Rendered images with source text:
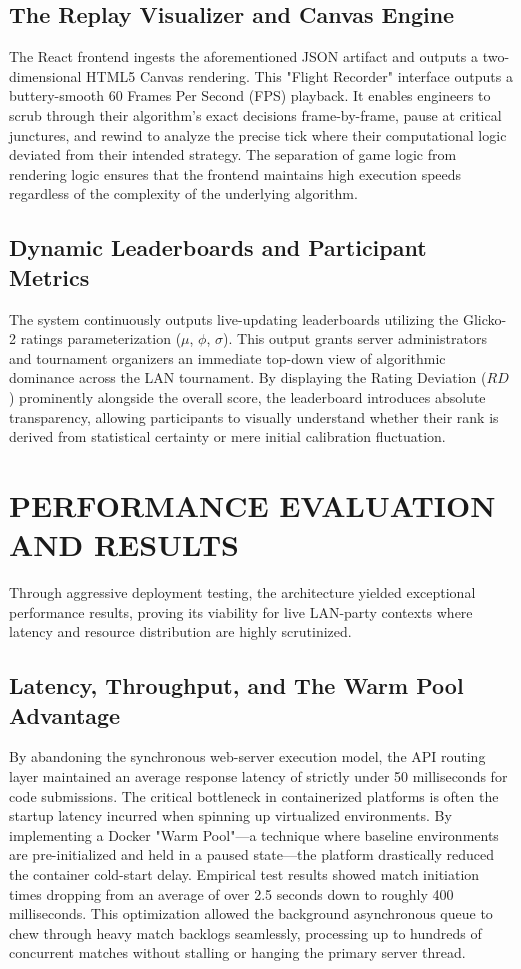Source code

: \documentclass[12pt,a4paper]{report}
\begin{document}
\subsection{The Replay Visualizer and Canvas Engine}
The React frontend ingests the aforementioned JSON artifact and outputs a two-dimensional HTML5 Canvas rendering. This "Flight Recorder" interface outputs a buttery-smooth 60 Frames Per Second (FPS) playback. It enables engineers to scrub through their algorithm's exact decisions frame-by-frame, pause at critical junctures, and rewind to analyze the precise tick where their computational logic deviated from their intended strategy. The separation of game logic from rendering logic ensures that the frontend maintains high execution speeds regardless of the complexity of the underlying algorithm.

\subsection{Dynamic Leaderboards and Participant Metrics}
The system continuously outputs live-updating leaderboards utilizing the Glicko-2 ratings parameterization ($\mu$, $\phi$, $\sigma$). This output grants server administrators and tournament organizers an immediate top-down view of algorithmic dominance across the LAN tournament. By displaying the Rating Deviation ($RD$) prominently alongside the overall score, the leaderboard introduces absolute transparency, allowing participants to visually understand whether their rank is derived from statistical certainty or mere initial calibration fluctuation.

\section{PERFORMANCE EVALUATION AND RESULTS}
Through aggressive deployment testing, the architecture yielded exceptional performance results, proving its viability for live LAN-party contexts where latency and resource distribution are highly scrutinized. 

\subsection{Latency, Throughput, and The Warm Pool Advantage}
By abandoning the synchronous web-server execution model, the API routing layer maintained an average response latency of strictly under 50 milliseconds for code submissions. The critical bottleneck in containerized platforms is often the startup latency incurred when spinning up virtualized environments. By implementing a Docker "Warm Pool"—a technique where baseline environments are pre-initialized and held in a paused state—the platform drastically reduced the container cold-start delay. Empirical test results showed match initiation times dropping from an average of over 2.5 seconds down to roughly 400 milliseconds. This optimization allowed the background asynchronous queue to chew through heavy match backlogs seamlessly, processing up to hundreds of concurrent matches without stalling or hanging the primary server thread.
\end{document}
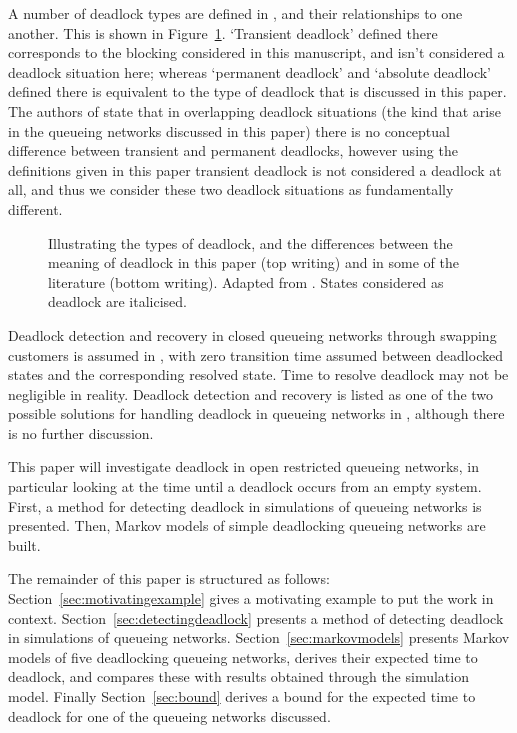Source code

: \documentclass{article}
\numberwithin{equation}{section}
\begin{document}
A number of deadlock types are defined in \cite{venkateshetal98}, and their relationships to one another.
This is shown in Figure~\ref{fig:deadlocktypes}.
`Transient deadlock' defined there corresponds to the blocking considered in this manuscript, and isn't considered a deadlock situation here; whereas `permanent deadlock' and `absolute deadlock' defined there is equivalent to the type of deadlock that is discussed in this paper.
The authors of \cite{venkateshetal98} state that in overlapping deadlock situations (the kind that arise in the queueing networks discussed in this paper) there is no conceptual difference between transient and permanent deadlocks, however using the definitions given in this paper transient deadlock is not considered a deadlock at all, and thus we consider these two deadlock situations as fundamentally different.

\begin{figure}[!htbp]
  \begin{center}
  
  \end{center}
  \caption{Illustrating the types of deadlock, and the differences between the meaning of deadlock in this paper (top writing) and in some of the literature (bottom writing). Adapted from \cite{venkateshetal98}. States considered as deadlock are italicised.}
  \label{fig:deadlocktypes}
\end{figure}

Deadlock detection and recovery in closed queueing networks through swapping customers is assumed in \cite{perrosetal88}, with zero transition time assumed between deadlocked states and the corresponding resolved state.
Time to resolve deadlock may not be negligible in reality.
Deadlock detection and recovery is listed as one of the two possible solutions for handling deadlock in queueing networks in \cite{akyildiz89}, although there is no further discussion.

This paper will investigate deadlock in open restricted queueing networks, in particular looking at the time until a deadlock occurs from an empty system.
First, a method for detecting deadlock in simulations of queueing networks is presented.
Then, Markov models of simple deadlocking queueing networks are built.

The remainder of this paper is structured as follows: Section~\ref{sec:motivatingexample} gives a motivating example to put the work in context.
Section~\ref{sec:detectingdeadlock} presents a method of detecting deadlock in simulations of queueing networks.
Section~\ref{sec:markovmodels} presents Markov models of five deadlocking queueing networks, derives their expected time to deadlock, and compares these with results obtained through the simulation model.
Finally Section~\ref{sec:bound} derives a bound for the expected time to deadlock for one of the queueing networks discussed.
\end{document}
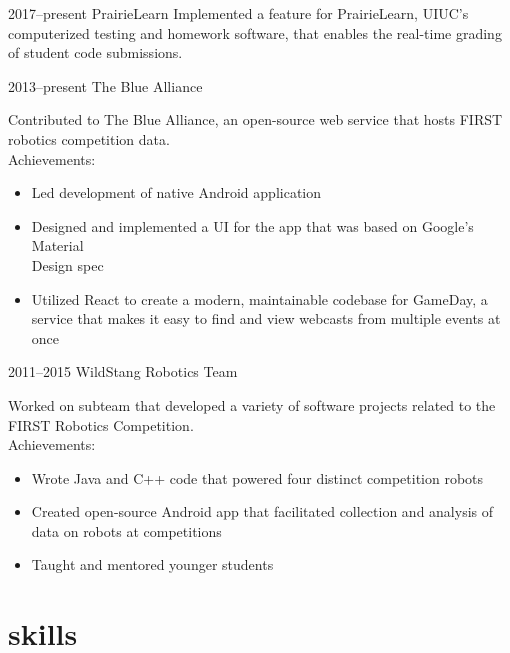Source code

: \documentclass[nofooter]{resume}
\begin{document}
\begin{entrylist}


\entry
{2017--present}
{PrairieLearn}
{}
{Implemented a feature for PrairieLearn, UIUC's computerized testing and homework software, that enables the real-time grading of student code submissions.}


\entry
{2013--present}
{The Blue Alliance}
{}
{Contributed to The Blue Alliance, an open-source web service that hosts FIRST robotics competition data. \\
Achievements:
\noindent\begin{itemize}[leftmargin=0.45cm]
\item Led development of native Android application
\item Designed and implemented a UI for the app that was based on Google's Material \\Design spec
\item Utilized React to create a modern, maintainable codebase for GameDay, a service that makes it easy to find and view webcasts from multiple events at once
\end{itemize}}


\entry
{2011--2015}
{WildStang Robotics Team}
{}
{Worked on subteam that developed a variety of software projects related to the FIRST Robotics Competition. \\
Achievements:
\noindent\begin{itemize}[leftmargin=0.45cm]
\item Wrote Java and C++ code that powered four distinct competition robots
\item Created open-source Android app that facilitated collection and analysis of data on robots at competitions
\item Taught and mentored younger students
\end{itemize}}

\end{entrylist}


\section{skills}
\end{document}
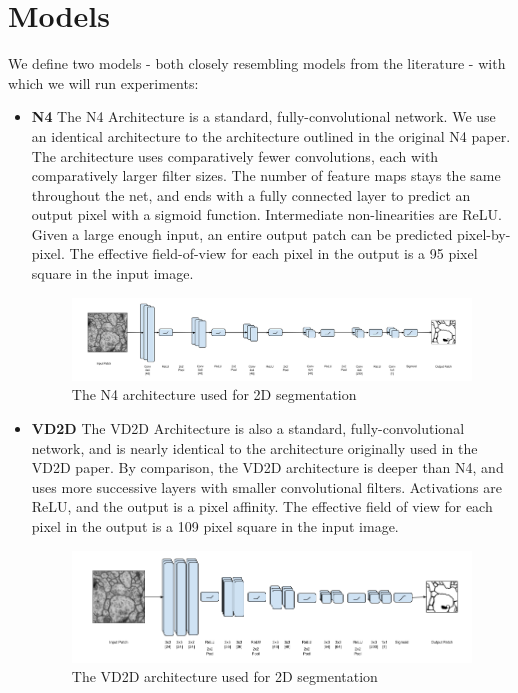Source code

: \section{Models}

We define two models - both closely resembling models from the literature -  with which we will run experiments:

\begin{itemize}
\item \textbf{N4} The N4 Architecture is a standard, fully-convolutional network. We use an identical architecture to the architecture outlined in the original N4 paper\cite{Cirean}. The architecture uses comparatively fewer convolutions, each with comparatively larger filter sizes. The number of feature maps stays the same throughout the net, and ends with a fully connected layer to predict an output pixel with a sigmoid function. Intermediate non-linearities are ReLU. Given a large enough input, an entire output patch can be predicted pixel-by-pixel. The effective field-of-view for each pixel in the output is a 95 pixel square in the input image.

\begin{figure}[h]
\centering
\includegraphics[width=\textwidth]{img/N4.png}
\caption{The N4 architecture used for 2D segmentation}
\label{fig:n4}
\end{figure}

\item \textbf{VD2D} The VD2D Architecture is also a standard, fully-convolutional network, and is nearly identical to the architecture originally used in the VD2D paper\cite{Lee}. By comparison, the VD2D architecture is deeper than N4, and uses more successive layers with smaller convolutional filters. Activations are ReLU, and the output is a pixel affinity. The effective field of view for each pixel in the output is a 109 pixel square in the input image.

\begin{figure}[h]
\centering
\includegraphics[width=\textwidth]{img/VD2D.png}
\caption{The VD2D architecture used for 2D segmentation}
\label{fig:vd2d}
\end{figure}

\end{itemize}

**WHAT THE TASK ASKS**
Return the total of lines in these records that hold "segmentation", without any other words.

**EXERCISE SOLUTION**
2